### Exercise brief
Repeat all the records, precisely as given.

BEGIN Material for this exercise

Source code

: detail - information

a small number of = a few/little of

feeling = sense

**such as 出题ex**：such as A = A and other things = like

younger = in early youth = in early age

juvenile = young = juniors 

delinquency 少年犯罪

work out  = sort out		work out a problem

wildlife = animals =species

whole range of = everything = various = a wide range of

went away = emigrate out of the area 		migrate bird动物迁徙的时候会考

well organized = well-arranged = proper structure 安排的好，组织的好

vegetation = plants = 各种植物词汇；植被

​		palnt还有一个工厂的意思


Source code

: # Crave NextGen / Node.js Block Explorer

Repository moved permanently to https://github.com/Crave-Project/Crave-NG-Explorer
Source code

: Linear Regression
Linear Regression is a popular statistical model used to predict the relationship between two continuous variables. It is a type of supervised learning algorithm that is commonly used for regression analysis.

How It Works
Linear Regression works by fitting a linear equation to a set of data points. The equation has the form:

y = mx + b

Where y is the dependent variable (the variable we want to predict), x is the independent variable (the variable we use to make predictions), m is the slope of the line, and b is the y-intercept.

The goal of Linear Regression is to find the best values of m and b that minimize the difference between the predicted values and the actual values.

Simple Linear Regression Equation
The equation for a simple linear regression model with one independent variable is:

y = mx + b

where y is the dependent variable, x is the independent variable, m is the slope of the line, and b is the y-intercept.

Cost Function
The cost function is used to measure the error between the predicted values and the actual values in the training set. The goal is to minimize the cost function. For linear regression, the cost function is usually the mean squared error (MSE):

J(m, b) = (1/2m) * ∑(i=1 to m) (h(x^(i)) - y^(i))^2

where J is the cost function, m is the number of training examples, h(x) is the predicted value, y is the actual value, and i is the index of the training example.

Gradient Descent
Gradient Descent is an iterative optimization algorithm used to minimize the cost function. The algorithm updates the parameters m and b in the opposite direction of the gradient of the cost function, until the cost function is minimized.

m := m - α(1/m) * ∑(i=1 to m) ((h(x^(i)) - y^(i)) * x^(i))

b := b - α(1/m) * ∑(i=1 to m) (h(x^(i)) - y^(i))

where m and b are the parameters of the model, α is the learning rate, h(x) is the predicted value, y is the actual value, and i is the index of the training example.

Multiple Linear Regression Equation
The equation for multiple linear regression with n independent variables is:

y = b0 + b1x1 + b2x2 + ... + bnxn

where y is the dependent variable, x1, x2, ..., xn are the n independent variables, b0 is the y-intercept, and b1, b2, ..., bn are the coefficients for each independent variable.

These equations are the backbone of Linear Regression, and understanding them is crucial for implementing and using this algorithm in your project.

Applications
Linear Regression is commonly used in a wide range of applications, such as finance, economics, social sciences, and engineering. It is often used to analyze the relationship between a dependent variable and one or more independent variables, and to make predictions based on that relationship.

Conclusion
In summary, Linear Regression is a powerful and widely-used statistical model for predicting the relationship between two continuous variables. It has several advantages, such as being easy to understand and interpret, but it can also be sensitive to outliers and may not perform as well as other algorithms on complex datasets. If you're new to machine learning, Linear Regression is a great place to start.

END Material for this exercise

### Result of the task
Source code

: detail - information

a small number of = a few/little of

feeling = sense

**such as 出题ex**：such as A = A and other things = like

younger = in early youth = in early age

juvenile = young = juniors 

delinquency 少年犯罪

work out  = sort out		work out a problem

wildlife = animals =species

whole range of = everything = various = a wide range of

went away = emigrate out of the area 		migrate bird动物迁徙的时候会考

well organized = well-arranged = proper structure 安排的好，组织的好

vegetation = plants = 各种植物词汇；植被

​		palnt还有一个工厂的意思


Source code

: # Crave NextGen / Node.js Block Explorer

Repository moved permanently to https://github.com/Crave-Project/Crave-NG-Explorer
Source code

: Linear Regression
Linear Regression is a popular statistical model used to predict the relationship between two continuous variables. It is a type of supervised learning algorithm that is commonly used for regression analysis.

How It Works
Linear Regression works by fitting a linear equation to a set of data points. The equation has the form:

y = mx + b

Where y is the dependent variable (the variable we want to predict), x is the independent variable (the variable we use to make predictions), m is the slope of the line, and b is the y-intercept.

The goal of Linear Regression is to find the best values of m and b that minimize the difference between the predicted values and the actual values.

Simple Linear Regression Equation
The equation for a simple linear regression model with one independent variable is:

y = mx + b

where y is the dependent variable, x is the independent variable, m is the slope of the line, and b is the y-intercept.

Cost Function
The cost function is used to measure the error between the predicted values and the actual values in the training set. The goal is to minimize the cost function. For linear regression, the cost function is usually the mean squared error (MSE):

J(m, b) = (1/2m) * ∑(i=1 to m) (h(x^(i)) - y^(i))^2

where J is the cost function, m is the number of training examples, h(x) is the predicted value, y is the actual value, and i is the index of the training example.

Gradient Descent
Gradient Descent is an iterative optimization algorithm used to minimize the cost function. The algorithm updates the parameters m and b in the opposite direction of the gradient of the cost function, until the cost function is minimized.

m := m - α(1/m) * ∑(i=1 to m) ((h(x^(i)) - y^(i)) * x^(i))

b := b - α(1/m) * ∑(i=1 to m) (h(x^(i)) - y^(i))

where m and b are the parameters of the model, α is the learning rate, h(x) is the predicted value, y is the actual value, and i is the index of the training example.

Multiple Linear Regression Equation
The equation for multiple linear regression with n independent variables is:

y = b0 + b1x1 + b2x2 + ... + bnxn

where y is the dependent variable, x1, x2, ..., xn are the n independent variables, b0 is the y-intercept, and b1, b2, ..., bn are the coefficients for each independent variable.

These equations are the backbone of Linear Regression, and understanding them is crucial for implementing and using this algorithm in your project.

Applications
Linear Regression is commonly used in a wide range of applications, such as finance, economics, social sciences, and engineering. It is often used to analyze the relationship between a dependent variable and one or more independent variables, and to make predictions based on that relationship.

Conclusion
In summary, Linear Regression is a powerful and widely-used statistical model for predicting the relationship between two continuous variables. It has several advantages, such as being easy to understand and interpret, but it can also be sensitive to outliers and may not perform as well as other algorithms on complex datasets. If you're new to machine learning, Linear Regression is a great place to start.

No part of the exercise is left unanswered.